Importantly, even in times of relative calm, the university is painted as a hub of reactionaries, anti-national elements and even terrorists. It does not help when any old or current student of the university comes on the radar of intelligence agencies or the police. Thus a Manan Wani makes the entire university suspect, which surely is not the case if a student of BHU or Allahabad University is arrested for some crime. AMU is always under pressure from Hindu right-wing groups and the media, which lap up such stories and blow them out of all proportion.

Guilt of Partition

Another familiar pattern in attacks on the university is the issue of its supposed role in the partition of India. There are write-ups that, citing right-wing ideologues such as V.D. Savarkar, quote AMU’s history out of context to blame it for what happened in 1947. Partition is still an unfinished project, and Partition historiographies in both India and Pakistan present contradictory pictures, often according to the current ideological compulsions of the two post-colonial states. It is difficult to deny the role of the competing communalisms of both Hindus and Muslims for Partition.

As for AMU’s role in it, historians like Mushirul Hasan have identified different political threads and trends in its long history, both conservative and progressive. Even liberal-secular historiography has been fixing almost all the guilt of Partition only on the Muslim League. In academic and popular domains, Muslims and the Muslim League are shown to be synonymous. That the roles of the British colonial power, Hindu majoritarianism within the lower ranks of the Congress, and that of the Hindu Mahasabha-Rashtriya Swayamsewak Sangh were no less important is something yet to be driven home to the people at large. This flawed historiography has been playing a substantial role in demonising India’s Muslims and spreading hatred. (See Sajjad, rediff.com, May 24, 2018, and December 16, 2017.)

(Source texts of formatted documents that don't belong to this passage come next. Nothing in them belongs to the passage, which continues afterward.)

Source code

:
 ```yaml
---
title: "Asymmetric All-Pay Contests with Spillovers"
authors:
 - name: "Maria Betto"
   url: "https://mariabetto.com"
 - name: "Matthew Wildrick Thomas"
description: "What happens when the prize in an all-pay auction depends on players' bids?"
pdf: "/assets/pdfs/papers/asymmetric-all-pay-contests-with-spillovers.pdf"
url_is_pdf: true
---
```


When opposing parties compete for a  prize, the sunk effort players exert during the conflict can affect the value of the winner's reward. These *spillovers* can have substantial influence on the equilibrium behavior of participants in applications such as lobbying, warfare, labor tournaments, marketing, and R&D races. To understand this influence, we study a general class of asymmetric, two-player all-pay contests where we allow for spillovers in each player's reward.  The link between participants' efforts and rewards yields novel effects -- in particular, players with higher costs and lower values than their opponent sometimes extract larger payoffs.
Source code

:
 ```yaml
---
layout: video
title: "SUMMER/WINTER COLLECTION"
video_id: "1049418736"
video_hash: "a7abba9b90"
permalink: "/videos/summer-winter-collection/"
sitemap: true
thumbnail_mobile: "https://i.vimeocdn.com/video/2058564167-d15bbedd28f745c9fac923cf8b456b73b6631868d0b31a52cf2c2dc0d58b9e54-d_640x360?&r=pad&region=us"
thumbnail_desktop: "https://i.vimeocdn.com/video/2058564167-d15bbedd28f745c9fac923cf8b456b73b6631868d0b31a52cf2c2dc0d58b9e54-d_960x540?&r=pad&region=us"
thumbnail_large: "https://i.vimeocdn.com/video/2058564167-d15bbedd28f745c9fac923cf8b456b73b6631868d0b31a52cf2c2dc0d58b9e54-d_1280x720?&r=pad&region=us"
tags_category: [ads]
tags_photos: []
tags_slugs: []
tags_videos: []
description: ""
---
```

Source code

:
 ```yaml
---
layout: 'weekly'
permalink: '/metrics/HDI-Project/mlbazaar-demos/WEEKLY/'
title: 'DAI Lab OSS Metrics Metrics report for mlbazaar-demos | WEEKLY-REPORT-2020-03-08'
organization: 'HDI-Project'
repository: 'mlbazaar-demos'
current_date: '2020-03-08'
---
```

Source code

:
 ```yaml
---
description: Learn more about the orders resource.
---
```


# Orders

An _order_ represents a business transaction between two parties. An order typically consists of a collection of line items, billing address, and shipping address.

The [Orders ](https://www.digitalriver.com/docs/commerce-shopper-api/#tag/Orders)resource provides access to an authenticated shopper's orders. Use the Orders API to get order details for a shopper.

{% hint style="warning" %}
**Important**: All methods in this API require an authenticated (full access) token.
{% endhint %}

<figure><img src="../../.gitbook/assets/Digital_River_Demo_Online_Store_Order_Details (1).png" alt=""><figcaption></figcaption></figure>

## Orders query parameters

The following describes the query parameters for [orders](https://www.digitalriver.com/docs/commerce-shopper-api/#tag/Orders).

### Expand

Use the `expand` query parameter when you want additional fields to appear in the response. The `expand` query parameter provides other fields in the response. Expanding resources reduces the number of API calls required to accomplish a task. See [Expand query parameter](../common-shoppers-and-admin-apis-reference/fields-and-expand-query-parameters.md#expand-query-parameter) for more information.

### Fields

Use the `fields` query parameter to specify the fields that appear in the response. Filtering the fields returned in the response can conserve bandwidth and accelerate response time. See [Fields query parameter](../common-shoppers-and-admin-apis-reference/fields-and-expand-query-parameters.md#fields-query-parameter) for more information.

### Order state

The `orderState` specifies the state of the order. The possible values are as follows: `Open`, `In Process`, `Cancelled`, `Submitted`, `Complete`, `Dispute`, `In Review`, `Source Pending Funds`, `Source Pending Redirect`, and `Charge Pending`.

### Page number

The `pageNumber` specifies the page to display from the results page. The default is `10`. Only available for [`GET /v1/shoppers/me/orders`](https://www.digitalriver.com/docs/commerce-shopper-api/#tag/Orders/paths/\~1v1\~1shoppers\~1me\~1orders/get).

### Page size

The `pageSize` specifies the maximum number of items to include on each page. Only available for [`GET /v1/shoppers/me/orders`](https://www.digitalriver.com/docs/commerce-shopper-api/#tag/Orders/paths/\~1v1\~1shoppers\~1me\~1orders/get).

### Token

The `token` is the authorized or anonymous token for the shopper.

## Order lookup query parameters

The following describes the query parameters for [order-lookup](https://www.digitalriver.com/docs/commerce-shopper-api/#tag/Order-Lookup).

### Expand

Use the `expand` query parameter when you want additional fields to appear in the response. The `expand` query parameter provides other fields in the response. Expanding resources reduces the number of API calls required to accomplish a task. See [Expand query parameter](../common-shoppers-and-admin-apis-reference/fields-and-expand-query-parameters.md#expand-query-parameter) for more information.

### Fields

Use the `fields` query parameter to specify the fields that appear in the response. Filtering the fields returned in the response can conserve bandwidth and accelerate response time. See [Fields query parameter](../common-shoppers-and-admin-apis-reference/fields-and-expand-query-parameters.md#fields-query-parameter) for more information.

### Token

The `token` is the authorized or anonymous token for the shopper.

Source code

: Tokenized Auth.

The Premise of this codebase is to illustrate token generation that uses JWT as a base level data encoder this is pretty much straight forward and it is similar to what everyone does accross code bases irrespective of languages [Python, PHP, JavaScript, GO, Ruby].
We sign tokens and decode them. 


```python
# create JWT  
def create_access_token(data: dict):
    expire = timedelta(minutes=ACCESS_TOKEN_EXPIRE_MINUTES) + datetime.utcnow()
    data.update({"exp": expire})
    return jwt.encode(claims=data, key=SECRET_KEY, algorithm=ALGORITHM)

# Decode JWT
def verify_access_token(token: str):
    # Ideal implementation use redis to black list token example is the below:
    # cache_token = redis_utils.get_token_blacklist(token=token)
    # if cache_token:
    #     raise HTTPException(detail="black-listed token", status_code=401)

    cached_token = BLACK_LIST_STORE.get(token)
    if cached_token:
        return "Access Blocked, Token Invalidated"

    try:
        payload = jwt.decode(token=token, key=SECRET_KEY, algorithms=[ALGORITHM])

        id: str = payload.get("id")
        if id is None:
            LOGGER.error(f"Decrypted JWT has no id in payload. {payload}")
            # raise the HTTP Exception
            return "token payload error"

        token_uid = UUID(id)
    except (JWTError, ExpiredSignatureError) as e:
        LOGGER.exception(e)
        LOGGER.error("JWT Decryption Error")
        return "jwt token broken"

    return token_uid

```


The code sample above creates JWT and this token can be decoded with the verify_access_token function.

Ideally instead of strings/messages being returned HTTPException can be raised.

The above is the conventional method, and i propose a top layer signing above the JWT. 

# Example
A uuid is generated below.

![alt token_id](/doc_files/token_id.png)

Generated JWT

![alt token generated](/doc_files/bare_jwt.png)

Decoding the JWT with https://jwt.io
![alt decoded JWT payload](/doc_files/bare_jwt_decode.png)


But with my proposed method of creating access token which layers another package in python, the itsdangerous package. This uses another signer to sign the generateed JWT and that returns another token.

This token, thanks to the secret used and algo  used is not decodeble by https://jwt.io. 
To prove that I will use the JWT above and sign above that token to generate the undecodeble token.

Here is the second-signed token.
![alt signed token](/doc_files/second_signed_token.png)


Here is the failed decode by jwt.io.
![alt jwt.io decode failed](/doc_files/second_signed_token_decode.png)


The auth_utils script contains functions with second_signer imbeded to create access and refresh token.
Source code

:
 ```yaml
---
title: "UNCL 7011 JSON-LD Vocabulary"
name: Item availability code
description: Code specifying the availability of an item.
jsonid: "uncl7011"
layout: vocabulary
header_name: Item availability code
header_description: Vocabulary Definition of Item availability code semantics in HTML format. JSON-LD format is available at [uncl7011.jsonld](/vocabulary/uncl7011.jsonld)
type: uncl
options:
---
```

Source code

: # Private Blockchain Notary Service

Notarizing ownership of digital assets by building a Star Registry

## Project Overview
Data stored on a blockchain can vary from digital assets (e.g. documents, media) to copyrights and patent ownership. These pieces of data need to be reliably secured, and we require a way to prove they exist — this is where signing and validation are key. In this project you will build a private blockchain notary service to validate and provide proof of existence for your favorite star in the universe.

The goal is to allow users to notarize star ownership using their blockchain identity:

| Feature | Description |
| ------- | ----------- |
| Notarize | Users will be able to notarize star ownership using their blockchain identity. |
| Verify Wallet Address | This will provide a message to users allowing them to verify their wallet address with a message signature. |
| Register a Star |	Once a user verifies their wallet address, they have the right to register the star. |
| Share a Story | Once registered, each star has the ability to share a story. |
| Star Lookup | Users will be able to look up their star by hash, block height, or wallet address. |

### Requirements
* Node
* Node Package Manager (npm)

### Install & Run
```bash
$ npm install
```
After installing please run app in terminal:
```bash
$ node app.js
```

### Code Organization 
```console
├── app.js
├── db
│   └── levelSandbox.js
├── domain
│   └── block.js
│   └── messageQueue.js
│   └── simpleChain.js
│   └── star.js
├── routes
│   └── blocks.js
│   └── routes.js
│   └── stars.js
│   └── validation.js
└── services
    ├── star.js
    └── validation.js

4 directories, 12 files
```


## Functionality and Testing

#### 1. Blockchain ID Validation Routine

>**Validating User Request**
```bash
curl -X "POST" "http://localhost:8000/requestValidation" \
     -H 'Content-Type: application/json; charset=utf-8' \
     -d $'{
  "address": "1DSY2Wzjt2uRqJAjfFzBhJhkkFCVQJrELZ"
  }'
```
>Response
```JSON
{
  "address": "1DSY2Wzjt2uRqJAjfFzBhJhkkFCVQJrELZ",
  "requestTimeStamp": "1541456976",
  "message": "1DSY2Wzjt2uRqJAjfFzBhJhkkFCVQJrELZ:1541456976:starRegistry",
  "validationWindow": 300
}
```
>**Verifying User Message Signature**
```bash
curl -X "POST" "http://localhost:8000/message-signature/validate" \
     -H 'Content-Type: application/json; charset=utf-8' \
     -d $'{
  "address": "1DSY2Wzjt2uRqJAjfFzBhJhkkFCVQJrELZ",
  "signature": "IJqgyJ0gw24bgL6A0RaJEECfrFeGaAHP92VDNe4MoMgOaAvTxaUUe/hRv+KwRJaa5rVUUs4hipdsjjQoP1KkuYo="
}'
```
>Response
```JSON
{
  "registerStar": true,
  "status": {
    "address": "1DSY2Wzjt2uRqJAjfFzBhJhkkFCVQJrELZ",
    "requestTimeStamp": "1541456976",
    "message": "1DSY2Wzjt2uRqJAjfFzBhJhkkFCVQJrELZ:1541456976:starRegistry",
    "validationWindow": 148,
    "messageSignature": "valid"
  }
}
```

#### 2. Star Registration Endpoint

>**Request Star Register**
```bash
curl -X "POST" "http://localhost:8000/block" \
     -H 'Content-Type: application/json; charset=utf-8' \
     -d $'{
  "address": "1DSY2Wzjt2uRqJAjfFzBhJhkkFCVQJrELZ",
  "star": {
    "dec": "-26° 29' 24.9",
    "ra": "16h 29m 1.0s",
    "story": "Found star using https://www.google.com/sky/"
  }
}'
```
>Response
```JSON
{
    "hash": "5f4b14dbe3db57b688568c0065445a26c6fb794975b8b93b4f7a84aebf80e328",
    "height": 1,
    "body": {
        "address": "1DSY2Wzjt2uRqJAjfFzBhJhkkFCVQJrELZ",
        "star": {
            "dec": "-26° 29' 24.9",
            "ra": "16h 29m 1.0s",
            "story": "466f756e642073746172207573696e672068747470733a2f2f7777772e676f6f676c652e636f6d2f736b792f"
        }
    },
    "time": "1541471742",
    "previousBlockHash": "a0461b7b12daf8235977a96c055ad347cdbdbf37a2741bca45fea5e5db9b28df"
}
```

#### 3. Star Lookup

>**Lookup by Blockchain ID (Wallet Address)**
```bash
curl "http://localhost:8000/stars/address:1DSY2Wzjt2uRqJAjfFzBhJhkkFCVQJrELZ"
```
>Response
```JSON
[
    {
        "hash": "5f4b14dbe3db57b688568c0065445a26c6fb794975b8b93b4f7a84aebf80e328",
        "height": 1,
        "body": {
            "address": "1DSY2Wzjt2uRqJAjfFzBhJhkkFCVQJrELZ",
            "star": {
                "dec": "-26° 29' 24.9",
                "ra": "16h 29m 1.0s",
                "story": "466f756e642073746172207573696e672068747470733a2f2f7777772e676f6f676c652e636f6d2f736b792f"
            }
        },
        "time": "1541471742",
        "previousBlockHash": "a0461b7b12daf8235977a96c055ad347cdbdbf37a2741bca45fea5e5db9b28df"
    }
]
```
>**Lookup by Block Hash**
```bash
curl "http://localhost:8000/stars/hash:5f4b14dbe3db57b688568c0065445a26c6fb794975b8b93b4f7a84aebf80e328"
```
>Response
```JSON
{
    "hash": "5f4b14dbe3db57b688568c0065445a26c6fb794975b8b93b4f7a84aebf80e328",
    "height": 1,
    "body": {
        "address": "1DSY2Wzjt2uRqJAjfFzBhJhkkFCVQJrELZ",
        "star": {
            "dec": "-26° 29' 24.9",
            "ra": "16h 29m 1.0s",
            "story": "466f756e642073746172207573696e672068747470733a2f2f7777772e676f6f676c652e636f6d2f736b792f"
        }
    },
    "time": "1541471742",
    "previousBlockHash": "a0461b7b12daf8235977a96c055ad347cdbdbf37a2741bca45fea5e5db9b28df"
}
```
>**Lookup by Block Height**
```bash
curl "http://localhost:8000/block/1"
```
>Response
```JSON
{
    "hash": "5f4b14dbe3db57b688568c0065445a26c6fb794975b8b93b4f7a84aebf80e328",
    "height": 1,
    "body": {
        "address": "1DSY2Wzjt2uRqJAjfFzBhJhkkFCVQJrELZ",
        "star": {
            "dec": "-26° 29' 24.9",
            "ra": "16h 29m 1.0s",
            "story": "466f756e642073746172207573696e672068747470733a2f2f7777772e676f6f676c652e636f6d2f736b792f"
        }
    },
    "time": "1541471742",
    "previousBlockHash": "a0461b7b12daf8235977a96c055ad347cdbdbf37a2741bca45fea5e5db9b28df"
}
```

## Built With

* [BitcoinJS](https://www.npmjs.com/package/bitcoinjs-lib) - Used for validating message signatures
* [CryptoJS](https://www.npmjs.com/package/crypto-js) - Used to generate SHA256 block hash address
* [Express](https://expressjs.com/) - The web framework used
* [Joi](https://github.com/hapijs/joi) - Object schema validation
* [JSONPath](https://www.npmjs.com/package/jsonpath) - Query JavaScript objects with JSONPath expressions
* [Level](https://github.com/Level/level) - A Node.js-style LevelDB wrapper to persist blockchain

Even if one accepts, hypothetically, that an overwhelming majority of AMU students and teachers sided with the Muslim League in the build-up to Partition, how can the present generation of AMU students be held responsible? Yet, the burden of Partition forces AMU to proclaim its nationalism and shout its patriotism from the rooftop. This explains why the AMU Students’ Union collects funds to hoist a flag in AMU “which should be tall enough to be seen from Nagpur”. This explains why the Students’ Union feels that merely expressing its shock and taking out a candle march over the Pulwama tragedy is not enough: union president Salman Imtiaz proclaims that AMU students will stage a dharna outside the Prime Minister’s residence in Delhi unless India attacks Pakistan.

This also explains why the union goes an extra mile to make an offer to the martyrs’ families that their children should be sent to AMU and that the union will bear the cost of their education. The union does not make such offers for Muslim victims of communal violence and of lynching by cow militia. No such offers were made to people displaced in the Muzaffarnagar-Shamli violence of September 2013, not far away from AMU.

One hopes that, if the long-standing factors of prejudice and hatred are addressed properly, out of the current AMU imbroglio a great opportunity can be seized to build a better and more plural India.

Professor Mohammad Asim Siddiqui is with the Department of English, AMU, and Professor Mohammad Sajjad is with the Department of History, AMU.